Logo

2. Hukuk Dairesi2024/1034 E. 2024/7936 K.

Yapay Zeka Özeti

Uyuşmazlık: Taraflar arasında görülen boşanma davasında, daha önce reddedilen boşanma davasının kesinleşme tarihinden itibaren üç yıl içinde ortak hayatın yeniden kurulup kurulmadığı ve bu kapsamda 4721 sayılı TMK'nın 166/4. maddesi uyarınca boşanmaya karar verilip verilemeyeceği hususunda uyuşmazlık bulunmaktadır.

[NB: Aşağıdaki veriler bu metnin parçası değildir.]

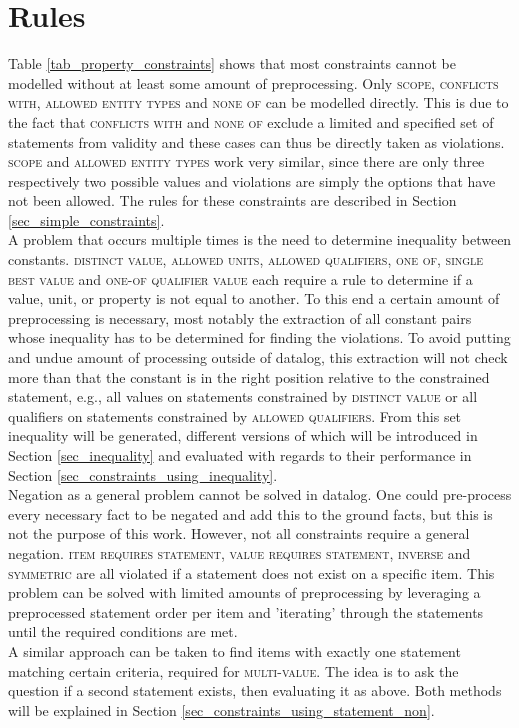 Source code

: \documentclass[hyperref,bachelorofscience,fleqn]{cgvpub}
\begin{document}
\section{Rules}
Table \ref{tab_property_constraints} shows that most constraints cannot be modelled without at least some amount of preprocessing. Only \textsc{scope}, \textsc{conflicts with}, \textsc{allowed entity types} and \textsc{none of} can be modelled directly. This is due to the fact that \textsc{conflicts with} and \textsc{none of} exclude a limited and specified set of statements from validity and these cases can thus be directly taken as violations. \textsc{scope} and \textsc{allowed entity types} work very similar, since there are only three respectively two possible values and violations are simply the options that have not been allowed. The rules for these constraints are described in Section \ref{sec_simple_constraints}.\\

A problem that occurs multiple times is the need to determine inequality between constants. \textsc{distinct value}, \textsc{allowed units}, \textsc{allowed qualifiers}, \textsc{one of}, \textsc{single best value} and \textsc{one-of qualifier value} each require a rule to determine if a value, unit, or property is not equal to another. To this end a certain amount of preprocessing is necessary, most notably the extraction of all constant pairs whose inequality has to be determined for finding the violations. To avoid putting and undue amount of processing outside of datalog, this extraction will not check more than that the constant is in the right position relative to the constrained statement, e.g., all values on statements constrained by \textsc{distinct value} or all qualifiers on statements constrained by \textsc{allowed qualifiers}. From this set inequality will be generated, different versions of which will be introduced in Section \ref{sec_inequality} and evaluated with regards to their performance in Section \ref{sec_constraints_using_inequality}.\\

Negation as a general problem cannot be solved in datalog. One could pre-process every necessary fact to be negated and add this to the ground facts, but this is not the purpose of this work. However, not all constraints require a general negation. \textsc{item requires statement}, \textsc{value requires statement}, \textsc{inverse }and \textsc{symmetric} are all violated if a statement does not exist on a specific item. This problem can be solved with limited amounts of preprocessing by leveraging a preprocessed statement order per item and 'iterating' through the statements until the required conditions are met.\\
A similar approach can be taken to find items with exactly one statement matching certain criteria, required for 	\textsc{multi-value}. The idea is to ask the question if a second statement exists, then evaluating it as above. Both methods will be explained in Section \ref{sec_constraints_using_statement_non}.
\end{document}

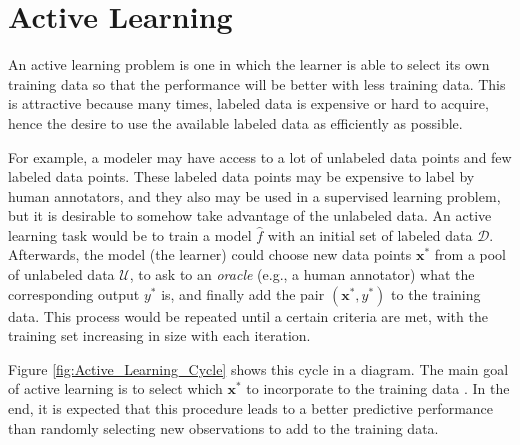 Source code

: 
\chapter{Active Learning}
\label{ch:active_learning}



An active learning problem is one in which the learner is able to select its own training data so that the performance will be better with less training data. This is attractive because many times, labeled data is expensive or hard to acquire, hence the desire to use the available labeled data as efficiently as possible.

For example, a modeler may have access to a lot of unlabeled data points and few labeled data points. These labeled data points may be expensive to label by human annotators, and they also may be used in a supervised learning problem, but it is desirable to somehow take advantage of the unlabeled data. An active learning task would be to train a model $\hat{f}$ with an initial set of labeled data $\mathcal{D}$. Afterwards, the model (the learner) could choose new data points $\boldsymbol{x}^*$ from a pool of unlabeled data $\mathcal{U}$, to ask to an \textit{oracle} (e.g., a human annotator) what the corresponding output $y^*$ is, and finally add the pair $(\boldsymbol{x}^*, {y}^*)$ to the training data. This process would be repeated until a certain criteria are met, with the training set increasing in size with each iteration.

Figure \ref{fig:Active_Learning_Cycle} shows this cycle in a diagram. The main goal of active learning is to select which $\boldsymbol{x}^*$ to incorporate to the training data \cite{cohn1996active}. In the end, it is expected that this procedure leads to a better predictive performance than randomly selecting new observations to add to the training data.


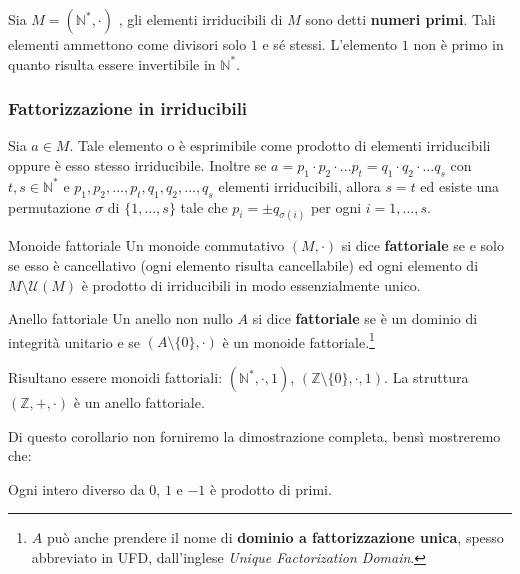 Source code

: \begin{osservation}
	Sia $M=(\mathbb{N}^{*},\cdot)$ , gli elementi irriducibili di $M$ sono detti \textbf{numeri primi}. Tali elementi ammettono come divisori solo $1$ e sé stessi. L'elemento $1$ non è primo in quanto risulta essere invertibile in $\mathbb{N}^{*}$.
\end{osservation}

\subsubsection{Fattorizzazione in irriducibili}

\begin{teorbox}
	Sia $a \in M$. Tale elemento o è esprimibile come prodotto di elementi irriducibili oppure è esso stesso irriducibile. Inoltre se $a=p_{1}\cdot p_{2} \cdot \dots p_{t} = q_{1} \cdot q_{2} \cdot \dots q_{s}$ con $t,s \in \mathbb{N}^{*}$ e $p_{1},p_{2}, \ldots, p_{t},q_{1},q_{2},\ldots, q_{s}$ elementi irriducibili, allora $s=t$ ed esiste una permutazione $\sigma$ di $\{1,\ldots,s\}$ tale che $p_{i} = \pm q_{\sigma(i)}$ per ogni $i=1,\ldots,s$.
\end{teorbox}

\begin{defbox}{Monoide fattoriale}
	Un monoide commutativo $(M,\cdot)$ si dice \textbf{fattoriale} se e solo se esso è cancellativo (ogni elemento risulta cancellabile) ed ogni elemento di $M \setminus \mathcal{U}(M)$ è prodotto di irriducibili in modo essenzialmente unico.
\end{defbox}

\begin{defbox}{Anello fattoriale}
	Un anello non nullo $A$ si dice \textbf{fattoriale} se è un dominio di integrità unitario e se $(A\setminus \{0\},\cdot)$ è un monoide fattoriale.\footnote{$A$ può anche prendere il nome di \textbf{dominio a fattorizzazione unica}, spesso abbreviato in UFD, dall'inglese \textit{Unique Factorization Domain}.}
\end{defbox}

\begin{corolbox}
	Risultano essere monoidi fattoriali: $(\mathbb{N}^{*},\cdot, 1)$, $(\mathbb{Z}\setminus\{0\},\cdot,1)$. La struttura $(\mathbb{Z},+,\cdot)$ è un anello fattoriale.
\end{corolbox}

Di questo corollario non forniremo la dimostrazione completa, bensì mostreremo che:
\begin{lemmabox}
	 Ogni intero diverso da $0$, $1$ e $-1$ è prodotto di primi.
\end{lemmabox}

Gerekçe ve Sonuç: Mahkeme kararında, önceki boşanma davasının kesinleşmesinden sonra tarafların üç yıl süreyle ayrı yaşadıkları, ortak hayatın yeniden kurulmadığı ve bu hususta tanık beyanlarının da bulunduğu gözetilerek, 4721 sayılı TMK'nın 166/4. maddesi uyarınca boşanmaya karar verilmesi usul ve yasaya uygun bulunarak, Bölge Adliye Mahkemesi kararının onanmasına karar verilmiştir.

Karar Metni

"İçtihat Metni"

İNCELENEN KARARIN

MAHKEMESİ : Gaziantep Bölge Adliye Mahkemesi 2. Hukuk Dairesi

SAYISI : 2023/183 E., 2023/2191 K.

KARAR : Esastan ret

İLK DERECE MAHKEMESİ : Şanlıurfa 2. Aile Mahkemesi

SAYISI : 2021/577 E., 2022/738 K.

Taraflar arasındaki boşanma davasından dolayı yapılan yargılama sonunda İlk Derece Mahkemesince davanın kabulü ile tarafların boşanmalarına karar verilmiştir.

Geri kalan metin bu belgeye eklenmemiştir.